Brother-sister team Becky and Joe Keane, together with Steve Dass, first opened in the brewery in 2017 after the siblings' father went teetotal. Coming from a family of craft beer lovers, the duo observed a gap in the market.
“While there were a lot of alcohol-free beers out there, there wasn’t anything craft, or any ales…we enjoyed sharing together,” Becky told FoodNavigator during a recent visit to the East London site.
Today, Becky runs the business with her brother-in-law Andrew Keresey, and sells a range of no- and low-alcoholic beers to restaurants, pubs and retail stores.
The current line includes Nirvana’s Bavarian Helles Lager (0.3% abv), Dark & Rich Stout (0.0% abv), Traditional Pale Ale (0.0% abv), Organic Pale Ale (0.5% abv), Hoppy Pale Ale (0.5% abv) and Classic IPA (0.5% abv).
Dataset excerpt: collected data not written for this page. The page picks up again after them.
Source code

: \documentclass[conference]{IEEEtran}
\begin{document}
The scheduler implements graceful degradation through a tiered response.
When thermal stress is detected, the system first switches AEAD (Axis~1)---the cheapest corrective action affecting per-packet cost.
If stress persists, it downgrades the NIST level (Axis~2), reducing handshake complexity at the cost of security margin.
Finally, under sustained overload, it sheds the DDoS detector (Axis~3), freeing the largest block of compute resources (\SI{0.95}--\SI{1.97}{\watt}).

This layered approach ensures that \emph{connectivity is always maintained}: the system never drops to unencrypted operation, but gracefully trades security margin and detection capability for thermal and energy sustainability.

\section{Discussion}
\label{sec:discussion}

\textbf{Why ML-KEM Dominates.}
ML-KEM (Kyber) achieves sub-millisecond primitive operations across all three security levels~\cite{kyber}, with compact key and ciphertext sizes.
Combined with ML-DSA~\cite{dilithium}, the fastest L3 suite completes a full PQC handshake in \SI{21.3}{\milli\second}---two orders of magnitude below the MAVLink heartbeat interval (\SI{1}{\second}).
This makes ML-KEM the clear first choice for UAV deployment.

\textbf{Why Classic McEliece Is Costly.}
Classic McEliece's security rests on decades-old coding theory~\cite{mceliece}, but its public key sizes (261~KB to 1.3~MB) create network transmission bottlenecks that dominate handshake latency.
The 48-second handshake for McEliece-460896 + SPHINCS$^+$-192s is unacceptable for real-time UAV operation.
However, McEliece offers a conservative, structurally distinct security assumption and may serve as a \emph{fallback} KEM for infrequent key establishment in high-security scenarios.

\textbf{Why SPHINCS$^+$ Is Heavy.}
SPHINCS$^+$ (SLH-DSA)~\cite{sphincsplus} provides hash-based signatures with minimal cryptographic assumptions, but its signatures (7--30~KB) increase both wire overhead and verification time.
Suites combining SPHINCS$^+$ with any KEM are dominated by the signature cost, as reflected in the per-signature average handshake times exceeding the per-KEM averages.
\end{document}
Alcohol-free brewing technique
Non-alcoholic beer is predominantly made in one of two ways, Becky explained.
Dealcoholizing beer is a popular method used by some of the larger brewing companies. “In the past, alcohol-free beers have usually been made by dealcoholizing full-strength beer. Typically, a brewery would make a full-strength, then either boil off the alcohol or filter it through…a membrane to remove the alcohol.”
This method tends to impart an ‘artificial taste’, the co-founder elaborated, “and obviously beer isn’t supposed to be boiled [after fermentation], so it [can] damage a lot of the flavour.”
This is why Nirvana Brewery has opted for a ‘more natural’ technique that fits in with the ‘proper craft’ style. “We just wanted a normal beer, but brewing to low gravity – which means much lower malt sugar,” Becky explained. “It means there is not enough [sugar] for the yeast to ferment to full-strength.”
The end product tastes ‘just like any other craft beer’, she said. The brewery uses the same malts and hops found in its full-strength counterpart, yet incorporates different temperatures to achieve a desired result with low or no alcohol.
“We use slightly different temperatures…and different yeasts – which means that the alcohol doesn’t form as quickly as you would expect with a normal ale yeast. These little tings mean that we can actually make a beer totally the same as a normal craft beer, it just forms a very low amount of alcohol.”
Who is drinking alcohol-free?
According to Becky, most believe the Millennials are driving the move towards alcohol-free. However, the majority of Nirvana’s customers are from X or Baby Boomer generations.
“We’re finding that more of our customers are coming from [the over-45 category] – maybe people who have a good taste for craft beer already, but are trying to change their habits a bit, trying to spend more time focusing on their health and wellbeing.”
Alcohol-free beer enables them to do so, while maintaining that ‘really nice ritual’ of ‘having a really good beer’.
Whether it’s Boomers, Gen Xers or Millennials, the category has ‘changed massively’ in recent times. When Nirvana first launched, it was met with much scepticism, Becky told this publication.
Today, when the co-founder approaches bars, restaurants or retail outlets that may be interested in stocking Nirvana’s products, she is regularly met with keen interest.
“People are going crazy for it,” she is told by bar managers, who may stock two or three alcohol-free options these days. “And that [change] literally happened with the space of a year.”